Whispers and chatter erupt around me but I’m beyond the school doors before I hear Lea say, “At least you got her out of the picture."
“Finally,” I hear Damien’s voice and I can’t help but stop in my tracks. I know he’s saying this extra loud to get under my skin but it does its damage. “A real woman to admire. Not that slut from The Grove.”
I fight back a tear and swallow that lump. That’s all I’ll ever be to these people. That slut from The Grove. Or that whore from The Grove. It’s like I have a scarlet “G” forever painted on my back.
There’s one thing though, I won’t be a fucking pawn in their games anymore. As much as I hate Nancy, Eric and everything about Eden Gardens, it’s my ticket to a better life and I need to stop fucking that up.
I spend most of the day in the library hoping that by staying away, the chatter and gossip will go with it. This morning the whole school was talking about me yet again. Either about my arrest or what happened on the steps with Damien.

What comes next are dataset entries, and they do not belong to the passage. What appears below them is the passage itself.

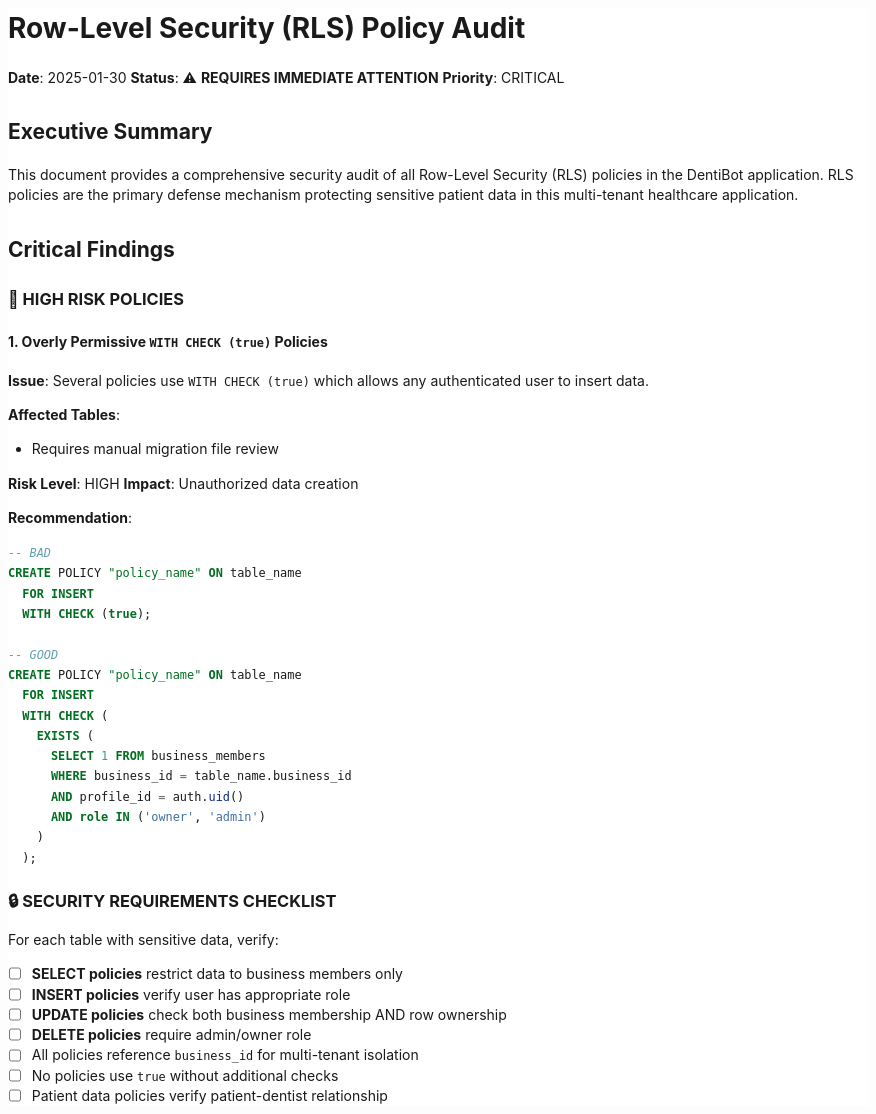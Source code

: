 # Row-Level Security (RLS) Policy Audit

**Date**: 2025-01-30
**Status**: ⚠️ **REQUIRES IMMEDIATE ATTENTION**
**Priority**: CRITICAL

## Executive Summary

This document provides a comprehensive security audit of all Row-Level Security (RLS) policies in the DentiBot application. RLS policies are the primary defense mechanism protecting sensitive patient data in this multi-tenant healthcare application.

## Critical Findings

### 🚨 HIGH RISK POLICIES

#### 1. Overly Permissive `WITH CHECK (true)` Policies

**Issue**: Several policies use `WITH CHECK (true)` which allows any authenticated user to insert data.

**Affected Tables**:
- Requires manual migration file review

**Risk Level**: HIGH
**Impact**: Unauthorized data creation

**Recommendation**:
```sql
-- BAD
CREATE POLICY "policy_name" ON table_name
  FOR INSERT
  WITH CHECK (true);

-- GOOD
CREATE POLICY "policy_name" ON table_name
  FOR INSERT
  WITH CHECK (
    EXISTS (
      SELECT 1 FROM business_members
      WHERE business_id = table_name.business_id
      AND profile_id = auth.uid()
      AND role IN ('owner', 'admin')
    )
  );
```

### 🔒 SECURITY REQUIREMENTS CHECKLIST

For each table with sensitive data, verify:

- [ ] **SELECT policies** restrict data to business members only
- [ ] **INSERT policies** verify user has appropriate role
- [ ] **UPDATE policies** check both business membership AND row ownership
- [ ] **DELETE policies** require admin/owner role
- [ ] All policies reference `business_id` for multi-tenant isolation
- [ ] No policies use `true` without additional checks
- [ ] Patient data policies verify patient-dentist relationship
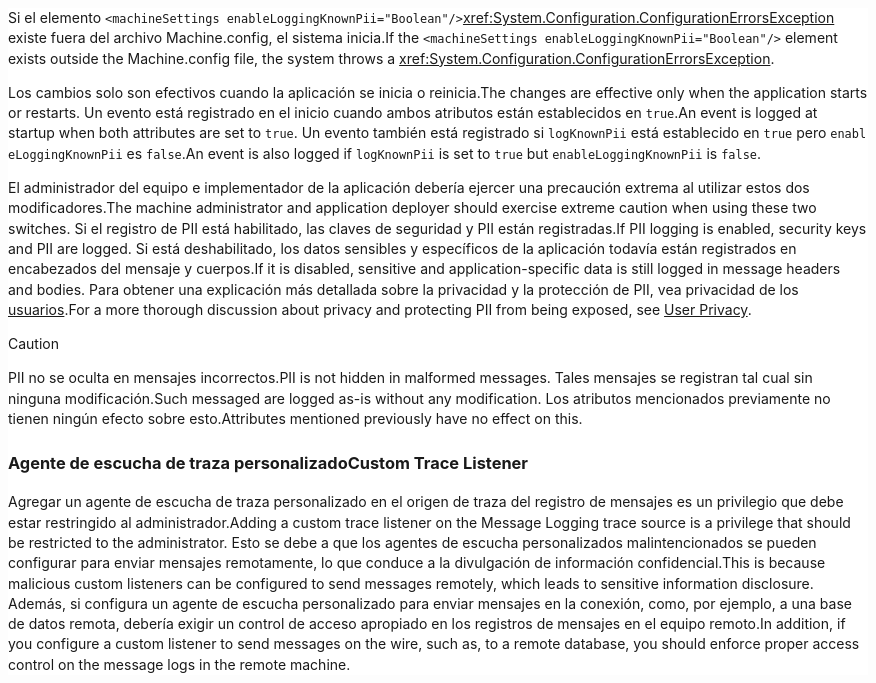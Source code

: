  <span data-ttu-id="90579-127">Si el elemento `<machineSettings enableLoggingKnownPii="Boolean"/>`<xref:System.Configuration.ConfigurationErrorsException> existe fuera del archivo Machine.config, el sistema inicia.</span><span class="sxs-lookup"><span data-stu-id="90579-127">If the `<machineSettings enableLoggingKnownPii="Boolean"/>` element exists outside the Machine.config file, the system throws a <xref:System.Configuration.ConfigurationErrorsException>.</span></span>  
  
 <span data-ttu-id="90579-128">Los cambios solo son efectivos cuando la aplicación se inicia o reinicia.</span><span class="sxs-lookup"><span data-stu-id="90579-128">The changes are effective only when the application starts or restarts.</span></span> <span data-ttu-id="90579-129">Un evento está registrado en el inicio cuando ambos atributos están establecidos en `true`.</span><span class="sxs-lookup"><span data-stu-id="90579-129">An event is logged at startup when both attributes are set to `true`.</span></span> <span data-ttu-id="90579-130">Un evento también está registrado si `logKnownPii` está establecido en `true` pero `enableLoggingKnownPii` es `false`.</span><span class="sxs-lookup"><span data-stu-id="90579-130">An event is also logged if `logKnownPii` is set to `true` but `enableLoggingKnownPii` is `false`.</span></span>  
  
 <span data-ttu-id="90579-131">El administrador del equipo e implementador de la aplicación debería ejercer una precaución extrema al utilizar estos dos modificadores.</span><span class="sxs-lookup"><span data-stu-id="90579-131">The machine administrator and application deployer should exercise extreme caution when using these two switches.</span></span> <span data-ttu-id="90579-132">Si el registro de PII está habilitado, las claves de seguridad y PII están registradas.</span><span class="sxs-lookup"><span data-stu-id="90579-132">If PII logging is enabled, security keys and PII are logged.</span></span> <span data-ttu-id="90579-133">Si está deshabilitado, los datos sensibles y específicos de la aplicación todavía están registrados en encabezados del mensaje y cuerpos.</span><span class="sxs-lookup"><span data-stu-id="90579-133">If it is disabled, sensitive and application-specific data is still logged in message headers and bodies.</span></span> <span data-ttu-id="90579-134">Para obtener una explicación más detallada sobre la privacidad y la protección de PII, vea privacidad de los [usuarios](/previous-versions/dotnet/articles/aa480490(v=msdn.10)).</span><span class="sxs-lookup"><span data-stu-id="90579-134">For a more thorough discussion about privacy and protecting PII from being exposed, see [User Privacy](/previous-versions/dotnet/articles/aa480490(v=msdn.10)).</span></span>  
  
> [!CAUTION]
> <span data-ttu-id="90579-135">PII no se oculta en mensajes incorrectos.</span><span class="sxs-lookup"><span data-stu-id="90579-135">PII is not hidden in malformed messages.</span></span> <span data-ttu-id="90579-136">Tales mensajes se registran tal cual sin ninguna modificación.</span><span class="sxs-lookup"><span data-stu-id="90579-136">Such messaged are logged as-is without any modification.</span></span> <span data-ttu-id="90579-137">Los atributos mencionados previamente no tienen ningún efecto sobre esto.</span><span class="sxs-lookup"><span data-stu-id="90579-137">Attributes mentioned previously have no effect on this.</span></span>  
  
### <a name="custom-trace-listener"></a><span data-ttu-id="90579-138">Agente de escucha de traza personalizado</span><span class="sxs-lookup"><span data-stu-id="90579-138">Custom Trace Listener</span></span>  

 <span data-ttu-id="90579-139">Agregar un agente de escucha de traza personalizado en el origen de traza del registro de mensajes es un privilegio que debe estar restringido al administrador.</span><span class="sxs-lookup"><span data-stu-id="90579-139">Adding a custom trace listener on the Message Logging trace source is a privilege that should be restricted to the administrator.</span></span> <span data-ttu-id="90579-140">Esto se debe a que los agentes de escucha personalizados malintencionados se pueden configurar para enviar mensajes remotamente, lo que conduce a la divulgación de información confidencial.</span><span class="sxs-lookup"><span data-stu-id="90579-140">This is because malicious custom listeners can be configured to send messages remotely, which leads to sensitive information disclosure.</span></span> <span data-ttu-id="90579-141">Además, si configura un agente de escucha personalizado para enviar mensajes en la conexión, como, por ejemplo, a una base de datos remota, debería exigir un control de acceso apropiado en los registros de mensajes en el equipo remoto.</span><span class="sxs-lookup"><span data-stu-id="90579-141">In addition, if you configure a custom listener to send messages on the wire, such as, to a remote database, you should enforce proper access control on the message logs in the remote machine.</span></span>  
  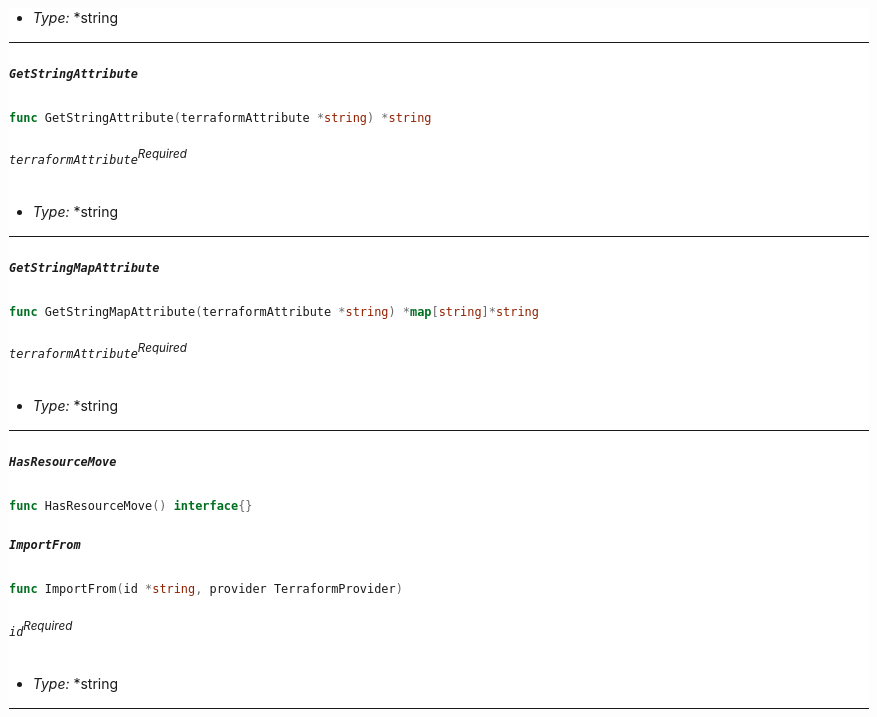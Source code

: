 - *Type:* *string

---

##### `GetStringAttribute` <a name="GetStringAttribute" id="@cdktf/provider-snowflake.database.Database.getStringAttribute"></a>

```go
func GetStringAttribute(terraformAttribute *string) *string
```

###### `terraformAttribute`<sup>Required</sup> <a name="terraformAttribute" id="@cdktf/provider-snowflake.database.Database.getStringAttribute.parameter.terraformAttribute"></a>

- *Type:* *string

---

##### `GetStringMapAttribute` <a name="GetStringMapAttribute" id="@cdktf/provider-snowflake.database.Database.getStringMapAttribute"></a>

```go
func GetStringMapAttribute(terraformAttribute *string) *map[string]*string
```

###### `terraformAttribute`<sup>Required</sup> <a name="terraformAttribute" id="@cdktf/provider-snowflake.database.Database.getStringMapAttribute.parameter.terraformAttribute"></a>

- *Type:* *string

---

##### `HasResourceMove` <a name="HasResourceMove" id="@cdktf/provider-snowflake.database.Database.hasResourceMove"></a>

```go
func HasResourceMove() interface{}
```

##### `ImportFrom` <a name="ImportFrom" id="@cdktf/provider-snowflake.database.Database.importFrom"></a>

```go
func ImportFrom(id *string, provider TerraformProvider)
```

###### `id`<sup>Required</sup> <a name="id" id="@cdktf/provider-snowflake.database.Database.importFrom.parameter.id"></a>

- *Type:* *string

---
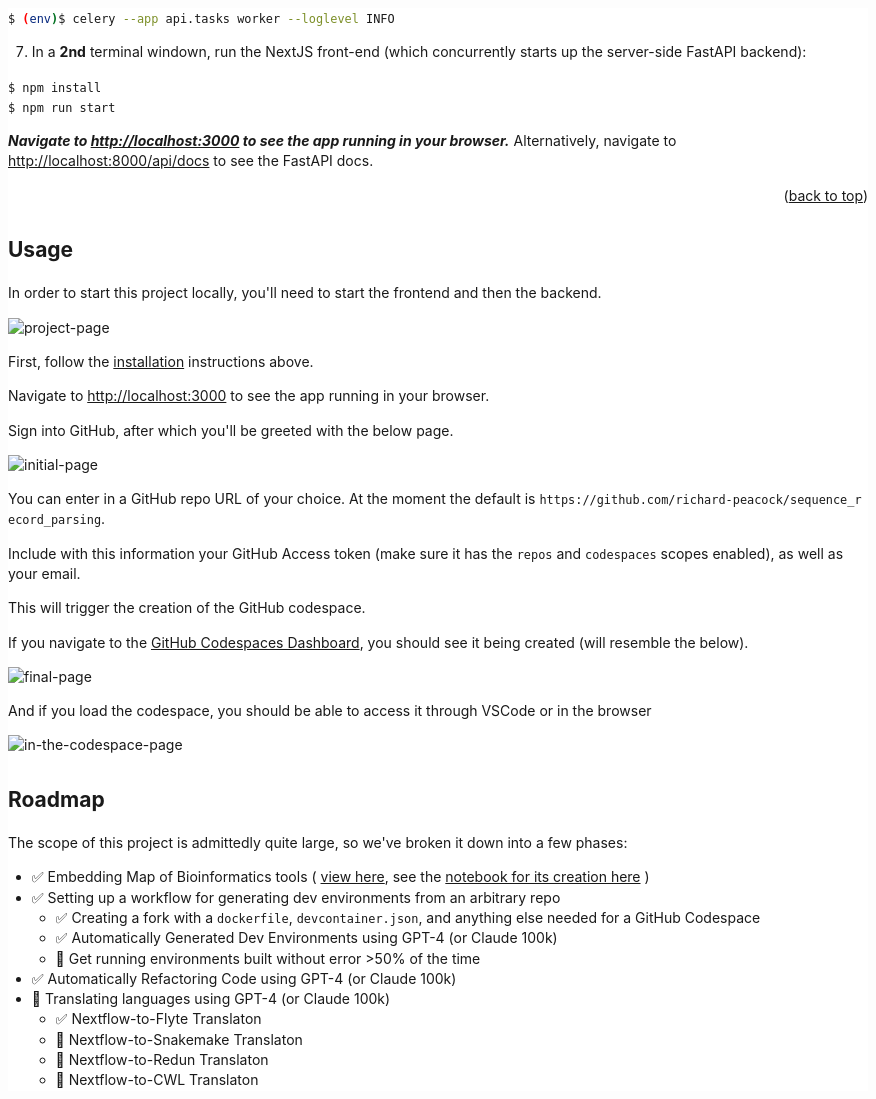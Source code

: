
   ```bash
  $ (env)$ celery --app api.tasks worker --loglevel INFO
  ```

7. In a **2nd** terminal windown, run the NextJS front-end (which concurrently starts up the server-side FastAPI backend):

  ```bash
  $ npm install
  $ npm run start
  ```
  _**Navigate to [http://localhost:3000](http://localhost:3000) to see the app running in your browser.**_ Alternatively, navigate to [http://localhost:8000/api/docs](http://localhost:8000/api/docs) to see the FastAPI docs.


<p align="right">(<a href="#top">back to top</a>)</p>



## Usage

In order to start this project locally, you'll need to start the frontend and then the backend.

<img src="assets/images/initial_page.png" alt="project-page" height="100"  id="project-page-big">

First, follow the [installation](#installation) instructions above.

Navigate to [http://localhost:3000](http://localhost:3000) to see the app running in your browser.

Sign into GitHub, after which you'll be greeted with the below page.

<img src="assets/images/post_sign_in.png" alt="initial-page" height="100"  id="initial-page-next">

You can enter in a GitHub repo URL of your choice. At the moment the default is `https://github.com/richard-peacock/sequence_record_parsing`.

Include with this information your GitHub Access token (make sure it has the `repos` and `codespaces` scopes enabled), as well as your email. 

This will trigger the creation of the GitHub codespace.

If you navigate to the [GitHub Codespaces Dashboard](https://github.com/codespaces), you should see it being created (will resemble the below).


<img src="assets/images/codespace_screenshot.png" alt="final-page" height="100"  id="initial-page-final">

And if you load the codespace, you should be able to access it through VSCode or in the browser

<img src="assets/images/example_codespaces.png" alt="in-the-codespace-page" height="250"  id="in-the-codespace">


## Roadmap

The scope of this project is admittedly quite large, so we've broken it down into a few phases:

- ✅ Embedding Map of Bioinformatics tools ( [view here](https://fancy-baklava-ee6d10.netlify.app/3d_embedding_exploration_tool), see the [notebook for its creation here](assets/notebooks/OpenAI_Bioinformatics_Tool_Embeddings.ipynb) )
- ✅ Setting up a workflow for generating dev environments from an arbitrary repo
    - ✅ Creating a fork with a `dockerfile`, `devcontainer.json`, and anything else needed for a GitHub Codespace
  - ✅ Automatically Generated Dev Environments using GPT-4 (or Claude 100k)
  - 🚧 Get running environments built without error >50% of the time
- ✅ Automatically Refactoring Code using GPT-4 (or Claude 100k)
- 🚧 Translating languages using GPT-4 (or Claude 100k)
  - ✅ Nextflow-to-Flyte Translaton
  - 🚧 Nextflow-to-Snakemake Translaton
  - 🚧 Nextflow-to-Redun Translaton
  - 🚧 Nextflow-to-CWL Translaton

I’d never seen him beg any girl like that before, despite what he said to Lea. There might be something behind that cold facade. Should I be blaming Damien for what I agreed to? For what Lea’s bratty ass decided?
I have art last period and I’m excited to talk to Clara about this scholarship thing she keeps on mentioning. If I'm serious about making our lives better I need to start acting like it.
When I get to the art room, the students are all lined up like a row of ducklings heading out the door.
“What’s going on?” I ask Clara.
“Assembly.” Clara rolls her eyes with a sigh, “I think it’s a waste of time, but what do I know? I’m an art teacher.”
“What for?”
“School conduct,” Clara says. "Hey, is everything okay with you?"
Shit, has Clara heard about my arrest too?
I try a reassuring smile that I hope doesn't come off as weird as it feels. "Yeah, I'm okay."
"If you need to talk about anything, let me know."
I follow the line down to the auditorium and once inside, there’s already a projector screen on display. The room is like a mini theatre, with rows of cushiony seats. Balconies for performances and a grand stage with a huge display of lights above it.